1. Incident CTS in a large pooled cohort study: associations obtained by a Job Exposure Matrix versus associations obtained from observed exposures.
- Author
-
Dale, Ann Marie, Ekenga, Christine C, Buckner-Petty, Skye, Merlino, Linda, Thiese, Matthew S, Bao, Stephen, Meyers, Alysha Rose, Harris-Adamson, Carisa, Kapellusch, Jay, Eisen, Ellen A, Gerr, Fred, Hegmann, Kurt T, Silverstein, Barbara, Garg, Arun, Rempel, David, Zeringue, Angelique, and Evanoff, Bradley A
- Subjects
carpal tunnel syndrome ,exposure-response models ,job exposure matrix ,occupational epidemiology ,validity ,Clinical Research ,Prevention ,2.1 Biological and endogenous factors ,Environmental & Occupational Health ,Clinical Sciences ,Public Health and Health Services ,Other Commerce ,Management ,Tourism and Services ,Other Commerce ,Management ,Tourism and Services - Abstract
BACKGROUND:There is growing use of a job exposure matrix (JEM) to provide exposure estimates in studies of work-related musculoskeletal disorders; few studies have examined the validity of such estimates, nor did compare associations obtained with a JEM with those obtained using other exposures. OBJECTIVE:This study estimated upper extremity exposures using a JEM derived from a publicly available data set (Occupational Network, O*NET), and compared exposure-disease associations for incident carpal tunnel syndrome (CTS) with those obtained using observed physical exposure measures in a large prospective study. METHODS:2393 workers from several industries were followed for up to 2.8 years (5.5 person-years). Standard Occupational Classification (SOC) codes were assigned to the job at enrolment.
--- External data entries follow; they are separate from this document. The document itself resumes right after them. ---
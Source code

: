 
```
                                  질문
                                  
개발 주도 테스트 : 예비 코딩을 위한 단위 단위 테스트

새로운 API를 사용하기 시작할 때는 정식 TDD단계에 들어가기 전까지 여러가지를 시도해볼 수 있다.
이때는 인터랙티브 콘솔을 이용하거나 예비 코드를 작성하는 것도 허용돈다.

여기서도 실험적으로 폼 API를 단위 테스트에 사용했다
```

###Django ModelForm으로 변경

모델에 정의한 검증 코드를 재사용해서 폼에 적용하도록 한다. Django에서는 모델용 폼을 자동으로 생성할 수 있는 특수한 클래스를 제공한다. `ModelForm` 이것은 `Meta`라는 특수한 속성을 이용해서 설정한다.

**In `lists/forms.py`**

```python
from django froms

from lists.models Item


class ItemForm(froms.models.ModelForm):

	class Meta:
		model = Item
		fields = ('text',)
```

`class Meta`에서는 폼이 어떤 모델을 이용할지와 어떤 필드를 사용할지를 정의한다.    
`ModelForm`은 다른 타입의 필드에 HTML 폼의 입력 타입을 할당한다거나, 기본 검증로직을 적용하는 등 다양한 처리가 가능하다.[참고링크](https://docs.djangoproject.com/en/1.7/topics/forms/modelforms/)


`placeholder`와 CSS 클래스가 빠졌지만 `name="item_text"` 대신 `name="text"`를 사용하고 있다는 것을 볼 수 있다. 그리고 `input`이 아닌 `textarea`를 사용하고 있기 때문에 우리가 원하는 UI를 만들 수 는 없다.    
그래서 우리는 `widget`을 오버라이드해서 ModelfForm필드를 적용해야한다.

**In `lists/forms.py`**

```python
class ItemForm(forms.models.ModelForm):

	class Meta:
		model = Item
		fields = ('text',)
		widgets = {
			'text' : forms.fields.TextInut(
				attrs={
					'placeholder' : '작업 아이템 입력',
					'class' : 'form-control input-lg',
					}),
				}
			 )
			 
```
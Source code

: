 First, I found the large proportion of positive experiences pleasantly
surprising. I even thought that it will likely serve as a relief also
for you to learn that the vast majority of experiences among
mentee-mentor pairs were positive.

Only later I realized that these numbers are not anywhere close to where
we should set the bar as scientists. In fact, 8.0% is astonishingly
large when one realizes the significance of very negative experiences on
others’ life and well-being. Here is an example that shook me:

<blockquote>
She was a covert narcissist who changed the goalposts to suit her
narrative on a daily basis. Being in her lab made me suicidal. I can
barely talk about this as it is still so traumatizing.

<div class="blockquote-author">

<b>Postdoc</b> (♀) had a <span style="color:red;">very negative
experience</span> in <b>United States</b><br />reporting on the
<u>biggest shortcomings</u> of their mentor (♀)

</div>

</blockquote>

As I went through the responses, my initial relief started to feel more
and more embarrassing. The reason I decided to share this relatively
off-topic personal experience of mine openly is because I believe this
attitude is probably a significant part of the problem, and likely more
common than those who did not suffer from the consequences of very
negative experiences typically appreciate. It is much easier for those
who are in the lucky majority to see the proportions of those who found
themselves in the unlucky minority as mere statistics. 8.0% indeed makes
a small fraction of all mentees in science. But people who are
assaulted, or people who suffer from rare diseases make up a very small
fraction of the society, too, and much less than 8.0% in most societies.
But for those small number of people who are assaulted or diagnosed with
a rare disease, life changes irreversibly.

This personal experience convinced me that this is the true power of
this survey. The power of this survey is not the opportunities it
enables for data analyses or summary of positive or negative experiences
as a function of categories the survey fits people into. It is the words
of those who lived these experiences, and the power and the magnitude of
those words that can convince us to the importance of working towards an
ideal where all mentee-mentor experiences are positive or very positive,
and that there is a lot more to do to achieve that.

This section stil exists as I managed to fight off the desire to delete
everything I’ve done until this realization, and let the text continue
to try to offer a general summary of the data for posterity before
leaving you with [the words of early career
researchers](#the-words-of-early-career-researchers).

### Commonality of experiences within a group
SOC codes linked to physical exposures for forceful hand exertion and repetitive activities were extracted from O*NET. We used multivariable Cox proportional hazards regression models to describe exposure-disease associations for incident CTS for individually observed physical exposures and JEM exposures from O*NET. RESULTS:Both exposure methods found associations between incident CTS and exposures of force and repetition, with evidence of dose-response. Observed associations were similar across the two methods, with somewhat wider CIs for HRs calculated using the JEM method. CONCLUSION:Exposures estimated using a JEM provided similar exposure-disease associations for CTS when compared with associations obtained using the 'gold standard' method of individual observation. While JEMs have a number of limitations, in some studies they can provide useful exposure estimates in the absence of individual-level observed exposures.